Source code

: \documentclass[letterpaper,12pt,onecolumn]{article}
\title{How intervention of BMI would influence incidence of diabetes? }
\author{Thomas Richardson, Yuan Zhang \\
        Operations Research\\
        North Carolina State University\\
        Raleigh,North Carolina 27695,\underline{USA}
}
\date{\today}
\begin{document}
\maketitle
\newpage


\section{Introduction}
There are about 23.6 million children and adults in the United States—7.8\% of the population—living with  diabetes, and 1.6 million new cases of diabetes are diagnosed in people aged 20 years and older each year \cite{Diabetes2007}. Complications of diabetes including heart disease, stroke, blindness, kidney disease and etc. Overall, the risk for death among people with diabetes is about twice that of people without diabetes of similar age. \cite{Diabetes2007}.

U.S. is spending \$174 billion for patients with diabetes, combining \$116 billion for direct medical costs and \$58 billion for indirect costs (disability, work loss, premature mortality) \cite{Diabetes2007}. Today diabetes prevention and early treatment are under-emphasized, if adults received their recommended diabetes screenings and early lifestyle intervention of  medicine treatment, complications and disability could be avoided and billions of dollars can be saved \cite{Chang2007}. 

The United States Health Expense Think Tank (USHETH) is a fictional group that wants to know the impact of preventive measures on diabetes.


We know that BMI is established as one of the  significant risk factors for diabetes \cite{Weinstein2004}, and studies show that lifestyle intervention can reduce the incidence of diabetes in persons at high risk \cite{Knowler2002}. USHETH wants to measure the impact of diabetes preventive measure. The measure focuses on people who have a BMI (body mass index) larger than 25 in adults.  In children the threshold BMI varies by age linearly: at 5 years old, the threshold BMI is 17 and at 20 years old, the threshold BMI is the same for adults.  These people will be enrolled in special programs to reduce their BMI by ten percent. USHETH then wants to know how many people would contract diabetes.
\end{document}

============================================================

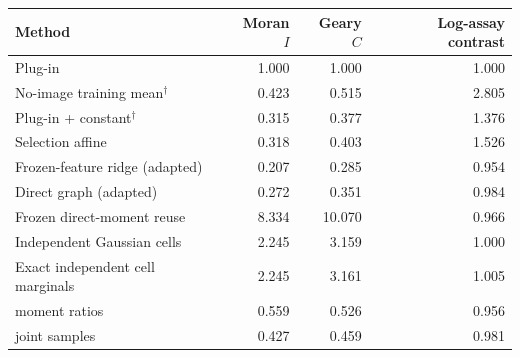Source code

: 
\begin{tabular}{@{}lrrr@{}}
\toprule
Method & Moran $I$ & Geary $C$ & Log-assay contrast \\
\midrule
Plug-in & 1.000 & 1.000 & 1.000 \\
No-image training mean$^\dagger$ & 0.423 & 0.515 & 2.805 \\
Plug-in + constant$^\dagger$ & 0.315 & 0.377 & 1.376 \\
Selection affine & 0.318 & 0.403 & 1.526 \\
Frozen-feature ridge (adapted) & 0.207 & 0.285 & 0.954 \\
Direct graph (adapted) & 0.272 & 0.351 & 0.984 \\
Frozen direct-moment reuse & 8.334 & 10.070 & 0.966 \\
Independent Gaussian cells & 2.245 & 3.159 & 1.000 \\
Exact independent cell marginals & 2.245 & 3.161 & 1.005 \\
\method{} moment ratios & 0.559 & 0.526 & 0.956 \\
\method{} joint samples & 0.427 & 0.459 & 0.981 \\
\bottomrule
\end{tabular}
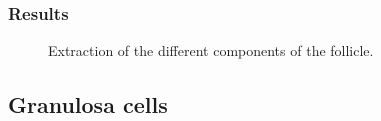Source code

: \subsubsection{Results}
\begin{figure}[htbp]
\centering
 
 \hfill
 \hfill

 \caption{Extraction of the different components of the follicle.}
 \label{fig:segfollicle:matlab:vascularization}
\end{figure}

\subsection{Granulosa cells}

============================================================

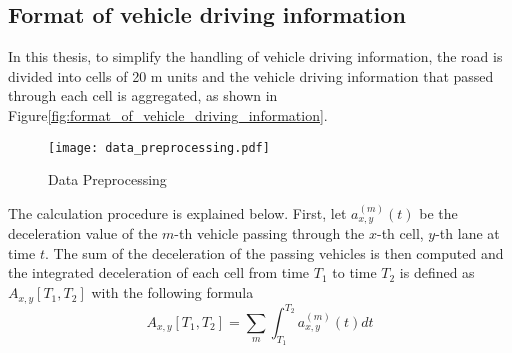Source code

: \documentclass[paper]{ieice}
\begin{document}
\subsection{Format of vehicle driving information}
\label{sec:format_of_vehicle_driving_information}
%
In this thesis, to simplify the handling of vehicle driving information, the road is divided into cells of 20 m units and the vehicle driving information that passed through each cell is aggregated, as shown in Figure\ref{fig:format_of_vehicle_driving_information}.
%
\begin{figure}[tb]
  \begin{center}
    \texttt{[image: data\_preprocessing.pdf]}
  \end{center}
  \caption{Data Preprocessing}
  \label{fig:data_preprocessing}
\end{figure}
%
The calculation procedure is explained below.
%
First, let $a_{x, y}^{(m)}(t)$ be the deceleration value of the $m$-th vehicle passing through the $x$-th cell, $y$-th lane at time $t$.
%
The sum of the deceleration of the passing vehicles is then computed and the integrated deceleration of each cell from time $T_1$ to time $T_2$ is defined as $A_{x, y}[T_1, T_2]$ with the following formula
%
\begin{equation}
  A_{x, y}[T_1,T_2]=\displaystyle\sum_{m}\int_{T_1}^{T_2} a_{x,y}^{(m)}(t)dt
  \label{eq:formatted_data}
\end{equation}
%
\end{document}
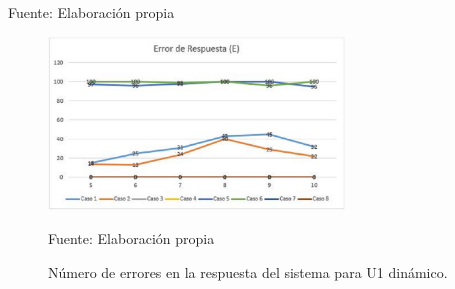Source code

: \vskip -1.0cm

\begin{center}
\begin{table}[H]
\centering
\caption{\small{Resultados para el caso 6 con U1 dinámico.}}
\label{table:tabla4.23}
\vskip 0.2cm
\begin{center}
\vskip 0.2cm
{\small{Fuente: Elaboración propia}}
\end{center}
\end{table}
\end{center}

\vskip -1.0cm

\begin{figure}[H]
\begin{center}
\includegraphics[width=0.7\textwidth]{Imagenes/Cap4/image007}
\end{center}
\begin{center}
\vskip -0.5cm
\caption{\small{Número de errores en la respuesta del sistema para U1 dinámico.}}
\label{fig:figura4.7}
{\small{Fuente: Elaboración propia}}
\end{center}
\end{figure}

============================================================

■ DESCRIPTION OF THE TASK:
Scan the records above and report every line with the string "cells".

■ EXPECTED ANSWER:
Independent Gaussian cells & 2.245 & 3.159 & 1.000 \\
\subsection{Granulosa cells}
In this thesis, to simplify the handling of vehicle driving information, the road is divided into cells of 20 m units and the vehicle driving information that passed through each cell is aggregated, as shown in Figure\ref{fig:format_of_vehicle_driving_information}.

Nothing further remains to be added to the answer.